PROBLEM TO WORK ON | Among the lines below, take the one holding "better than complicated_\).", the one holding "temptation to guess_\).", and all lines between them. Set them down exactly.

Saved entries |
============

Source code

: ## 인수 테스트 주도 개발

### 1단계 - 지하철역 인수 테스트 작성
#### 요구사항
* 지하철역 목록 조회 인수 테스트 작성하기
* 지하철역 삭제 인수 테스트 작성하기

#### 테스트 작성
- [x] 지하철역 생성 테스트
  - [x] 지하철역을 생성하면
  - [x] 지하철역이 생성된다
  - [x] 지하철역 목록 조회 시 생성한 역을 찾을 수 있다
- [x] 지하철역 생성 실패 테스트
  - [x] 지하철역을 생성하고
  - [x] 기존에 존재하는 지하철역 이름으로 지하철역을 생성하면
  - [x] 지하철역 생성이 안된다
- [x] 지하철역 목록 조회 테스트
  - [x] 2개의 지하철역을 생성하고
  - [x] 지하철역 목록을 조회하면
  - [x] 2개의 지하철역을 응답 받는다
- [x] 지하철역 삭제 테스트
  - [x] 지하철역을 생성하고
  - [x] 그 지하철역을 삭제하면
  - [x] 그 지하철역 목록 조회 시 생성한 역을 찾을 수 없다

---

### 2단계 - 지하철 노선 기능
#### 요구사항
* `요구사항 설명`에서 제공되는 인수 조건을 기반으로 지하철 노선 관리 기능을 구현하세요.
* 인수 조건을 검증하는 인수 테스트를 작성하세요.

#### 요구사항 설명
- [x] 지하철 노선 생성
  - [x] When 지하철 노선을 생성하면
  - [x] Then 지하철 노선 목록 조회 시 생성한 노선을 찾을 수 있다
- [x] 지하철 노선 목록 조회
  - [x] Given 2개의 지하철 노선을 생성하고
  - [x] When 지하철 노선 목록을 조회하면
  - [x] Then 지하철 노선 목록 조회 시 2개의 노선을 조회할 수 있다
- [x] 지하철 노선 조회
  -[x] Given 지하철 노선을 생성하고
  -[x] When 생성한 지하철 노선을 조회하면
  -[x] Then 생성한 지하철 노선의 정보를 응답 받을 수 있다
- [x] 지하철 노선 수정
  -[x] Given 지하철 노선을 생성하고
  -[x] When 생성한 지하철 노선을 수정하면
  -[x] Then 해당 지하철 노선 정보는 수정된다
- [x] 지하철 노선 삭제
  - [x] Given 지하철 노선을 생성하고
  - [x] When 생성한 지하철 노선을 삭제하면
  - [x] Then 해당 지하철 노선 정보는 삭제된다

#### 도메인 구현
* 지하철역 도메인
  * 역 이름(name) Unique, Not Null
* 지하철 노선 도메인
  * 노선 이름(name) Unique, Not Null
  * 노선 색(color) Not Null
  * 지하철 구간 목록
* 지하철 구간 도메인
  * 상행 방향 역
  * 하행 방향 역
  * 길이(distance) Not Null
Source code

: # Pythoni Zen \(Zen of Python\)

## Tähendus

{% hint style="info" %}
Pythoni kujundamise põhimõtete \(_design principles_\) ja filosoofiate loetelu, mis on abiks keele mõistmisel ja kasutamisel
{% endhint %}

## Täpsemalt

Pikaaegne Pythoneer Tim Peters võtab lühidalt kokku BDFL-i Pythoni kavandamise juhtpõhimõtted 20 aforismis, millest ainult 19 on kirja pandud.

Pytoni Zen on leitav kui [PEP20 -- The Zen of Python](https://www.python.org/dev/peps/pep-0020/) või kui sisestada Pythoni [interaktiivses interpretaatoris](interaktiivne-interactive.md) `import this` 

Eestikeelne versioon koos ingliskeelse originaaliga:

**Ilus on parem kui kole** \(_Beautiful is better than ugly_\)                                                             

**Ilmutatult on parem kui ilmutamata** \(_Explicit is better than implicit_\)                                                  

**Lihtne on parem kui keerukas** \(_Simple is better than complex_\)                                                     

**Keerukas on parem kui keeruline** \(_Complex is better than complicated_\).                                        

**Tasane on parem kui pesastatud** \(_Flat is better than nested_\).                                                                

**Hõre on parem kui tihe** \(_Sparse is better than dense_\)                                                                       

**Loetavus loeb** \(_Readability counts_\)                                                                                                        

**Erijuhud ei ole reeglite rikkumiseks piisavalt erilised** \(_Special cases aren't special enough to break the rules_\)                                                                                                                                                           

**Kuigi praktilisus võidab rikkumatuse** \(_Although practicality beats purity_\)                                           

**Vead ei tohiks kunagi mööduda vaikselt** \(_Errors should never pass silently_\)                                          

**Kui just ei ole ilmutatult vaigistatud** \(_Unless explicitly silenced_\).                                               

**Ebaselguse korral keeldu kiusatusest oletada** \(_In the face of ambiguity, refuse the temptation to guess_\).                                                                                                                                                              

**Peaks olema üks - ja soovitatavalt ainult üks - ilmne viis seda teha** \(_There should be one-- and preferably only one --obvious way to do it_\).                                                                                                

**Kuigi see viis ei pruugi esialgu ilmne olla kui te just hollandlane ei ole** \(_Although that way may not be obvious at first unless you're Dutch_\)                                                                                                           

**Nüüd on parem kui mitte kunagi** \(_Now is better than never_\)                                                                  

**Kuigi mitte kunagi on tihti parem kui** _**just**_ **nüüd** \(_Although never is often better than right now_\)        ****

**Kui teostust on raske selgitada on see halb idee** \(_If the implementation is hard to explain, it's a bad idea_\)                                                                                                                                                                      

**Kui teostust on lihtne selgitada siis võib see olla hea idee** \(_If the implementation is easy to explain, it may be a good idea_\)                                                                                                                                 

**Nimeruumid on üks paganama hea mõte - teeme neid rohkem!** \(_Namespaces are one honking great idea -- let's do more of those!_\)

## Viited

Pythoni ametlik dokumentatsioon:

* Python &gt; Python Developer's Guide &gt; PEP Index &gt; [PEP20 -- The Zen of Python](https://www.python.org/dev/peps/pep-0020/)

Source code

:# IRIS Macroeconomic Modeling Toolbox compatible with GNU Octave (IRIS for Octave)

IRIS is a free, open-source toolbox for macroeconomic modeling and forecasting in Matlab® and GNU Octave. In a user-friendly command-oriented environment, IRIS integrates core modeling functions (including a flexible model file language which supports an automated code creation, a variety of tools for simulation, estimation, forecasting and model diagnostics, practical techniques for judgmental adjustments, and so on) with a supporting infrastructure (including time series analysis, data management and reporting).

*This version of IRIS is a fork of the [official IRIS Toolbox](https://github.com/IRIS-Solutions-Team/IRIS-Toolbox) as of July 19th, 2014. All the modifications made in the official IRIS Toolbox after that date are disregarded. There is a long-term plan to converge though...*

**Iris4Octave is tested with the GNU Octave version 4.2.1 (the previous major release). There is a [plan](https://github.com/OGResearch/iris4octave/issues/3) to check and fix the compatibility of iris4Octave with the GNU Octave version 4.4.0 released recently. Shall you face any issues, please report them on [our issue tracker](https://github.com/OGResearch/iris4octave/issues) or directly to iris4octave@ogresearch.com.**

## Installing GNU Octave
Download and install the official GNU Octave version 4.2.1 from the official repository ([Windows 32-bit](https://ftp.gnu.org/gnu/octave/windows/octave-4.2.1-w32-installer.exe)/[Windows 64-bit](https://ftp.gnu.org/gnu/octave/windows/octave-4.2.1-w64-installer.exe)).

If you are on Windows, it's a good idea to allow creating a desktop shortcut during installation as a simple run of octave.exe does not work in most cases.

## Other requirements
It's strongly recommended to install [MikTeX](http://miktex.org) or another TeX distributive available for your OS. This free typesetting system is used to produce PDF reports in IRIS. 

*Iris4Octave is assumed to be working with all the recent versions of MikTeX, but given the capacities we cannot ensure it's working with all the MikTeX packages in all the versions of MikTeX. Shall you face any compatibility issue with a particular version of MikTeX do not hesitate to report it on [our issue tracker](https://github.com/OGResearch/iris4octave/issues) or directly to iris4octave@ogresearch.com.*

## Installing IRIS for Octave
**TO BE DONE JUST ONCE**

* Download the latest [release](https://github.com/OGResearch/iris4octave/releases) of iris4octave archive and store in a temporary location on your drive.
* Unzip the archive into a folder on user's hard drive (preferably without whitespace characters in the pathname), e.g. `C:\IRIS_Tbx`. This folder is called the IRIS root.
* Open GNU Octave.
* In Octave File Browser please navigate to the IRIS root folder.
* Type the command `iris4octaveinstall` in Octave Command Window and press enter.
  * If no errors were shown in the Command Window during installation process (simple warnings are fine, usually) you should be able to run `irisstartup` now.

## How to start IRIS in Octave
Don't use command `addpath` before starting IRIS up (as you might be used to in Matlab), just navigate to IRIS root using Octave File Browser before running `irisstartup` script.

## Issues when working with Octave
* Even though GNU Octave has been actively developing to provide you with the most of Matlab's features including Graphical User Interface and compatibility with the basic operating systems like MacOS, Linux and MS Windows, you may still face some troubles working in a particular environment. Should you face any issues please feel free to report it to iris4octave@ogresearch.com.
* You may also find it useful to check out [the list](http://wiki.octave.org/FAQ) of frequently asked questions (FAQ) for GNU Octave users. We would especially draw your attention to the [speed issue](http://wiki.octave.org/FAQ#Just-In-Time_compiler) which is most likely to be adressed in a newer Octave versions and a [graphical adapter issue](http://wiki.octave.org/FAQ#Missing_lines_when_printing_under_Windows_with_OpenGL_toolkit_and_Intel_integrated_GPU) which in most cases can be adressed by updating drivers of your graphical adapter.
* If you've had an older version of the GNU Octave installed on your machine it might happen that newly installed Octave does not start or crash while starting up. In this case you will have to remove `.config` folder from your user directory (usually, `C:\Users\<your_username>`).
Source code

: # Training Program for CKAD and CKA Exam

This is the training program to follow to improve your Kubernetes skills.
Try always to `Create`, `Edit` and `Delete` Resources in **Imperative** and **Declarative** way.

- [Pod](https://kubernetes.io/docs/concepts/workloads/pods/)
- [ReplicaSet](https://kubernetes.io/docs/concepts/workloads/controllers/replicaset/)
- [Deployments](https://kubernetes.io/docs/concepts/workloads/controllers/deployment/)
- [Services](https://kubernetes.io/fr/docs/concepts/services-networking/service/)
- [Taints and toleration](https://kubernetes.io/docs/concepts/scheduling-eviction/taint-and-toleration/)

============

RESPONSE AREA |
**Keerukas on parem kui keeruline** \(_Complex is better than complicated_\).                                        

**Tasane on parem kui pesastatud** \(_Flat is better than nested_\).                                                                

**Hõre on parem kui tihe** \(_Sparse is better than dense_\)                                                                       

**Loetavus loeb** \(_Readability counts_\)                                                                                                        

**Erijuhud ei ole reeglite rikkumiseks piisavalt erilised** \(_Special cases aren't special enough to break the rules_\)                                                                                                                                                           

**Kuigi praktilisus võidab rikkumatuse** \(_Although practicality beats purity_\)                                           

**Vead ei tohiks kunagi mööduda vaikselt** \(_Errors should never pass silently_\)                                          

**Kui just ei ole ilmutatult vaigistatud** \(_Unless explicitly silenced_\).                                               

**Ebaselguse korral keeldu kiusatusest oletada** \(_In the face of ambiguity, refuse the temptation to guess_\).                                                                                                                                                              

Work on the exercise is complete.